• WHAT YOU WILL DO: Go through the records and report each line in which the word "browser" occurs.

Collected data:
****
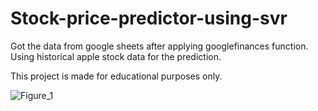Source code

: # Stock-price-predictor-using-svr

Got the data from google sheets after applying googlefinances function.
Using historical apple stock data for the prediction.

This project is made for educational purposes only.


![Figure_1](https://user-images.githubusercontent.com/60844255/118610510-72fe8080-b7d9-11eb-83cc-ce42fc69cbe6.png)
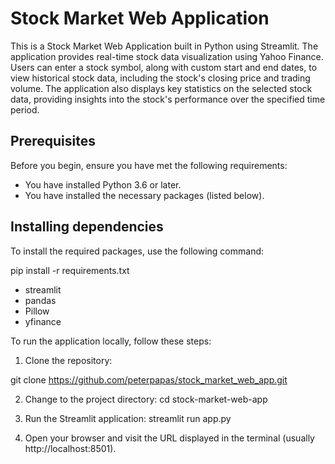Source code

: # Stock Market Web Application

This is a Stock Market Web Application built in Python using Streamlit. The application provides real-time stock data visualization using Yahoo Finance. Users can enter a stock symbol, along with custom start and end dates, to view historical stock data, including the stock's closing price and trading volume. The application also displays key statistics on the selected stock data, providing insights into the stock's performance over the specified time period.

## Prerequisites

Before you begin, ensure you have met the following requirements:

* You have installed Python 3.6 or later.
* You have installed the necessary packages (listed below).

## Installing dependencies

To install the required packages, use the following command:

pip install -r requirements.txt

* streamlit
* pandas
* Pillow
* yfinance

To run the application locally, follow these steps:

1. Clone the repository:

git clone https://github.com/peterpapas/stock_market_web_app.git

2. Change to the project directory:
cd stock-market-web-app

3. Run the Streamlit application:
streamlit run app.py

4. Open your browser and visit the URL displayed in the terminal (usually http://localhost:8501).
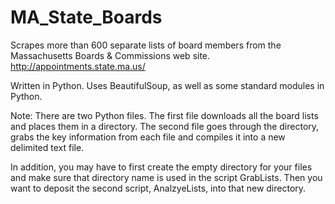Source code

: MA_State_Boards
===============

Scrapes more than 600 separate lists of board members from the Massachusetts Boards & Commissions web site. http://appointments.state.ma.us/

Written in Python. Uses BeautifulSoup, as well as some standard modules in Python.

Note: There are two Python files. The first file downloads all the board lists and places them in a directory. 
The second file goes through the directory, grabs the key information from each file and compiles it into a new delimited
text file.

In addition, you may have to first create the empty directory for your files and make sure that directory name is 
used in the script GrabLists. Then you want to deposit the second script, AnalzyeLists, into that new directory.


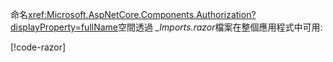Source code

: 命名<xref:Microsoft.AspNetCore.Components.Authorization?displayProperty=fullName>空間透過 *_Imports.razor*檔案在整個應用程式中可用:

[!code-razor[](imports-standalone.razor?highlight=2)]
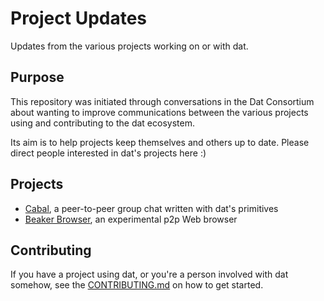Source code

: # Project Updates
Updates from the various projects working on or with dat.

## Purpose
This repository was initiated through conversations in the Dat Consortium about wanting to improve communications between the various projects using and contributing to the dat ecosystem. 

Its aim is to help projects keep themselves and others up to date. Please direct people interested in dat's projects here :)

## Projects 
* [Cabal](cabal/README.md), a peer-to-peer group chat written with dat's primitives
* [Beaker Browser](beaker-browser/README.md), an experimental p2p Web browser

## Contributing
If you have a project using dat, or you're a person involved with dat somehow, 
see the [CONTRIBUTING.md](CONTRIBUTING.md) on how to get started.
****
• RESULT FOR THIS EXERCISE:
4. Open your browser and visit the URL displayed in the terminal (usually http://localhost:8501).
* [Beaker Browser](beaker-browser/README.md), an experimental p2p Web browser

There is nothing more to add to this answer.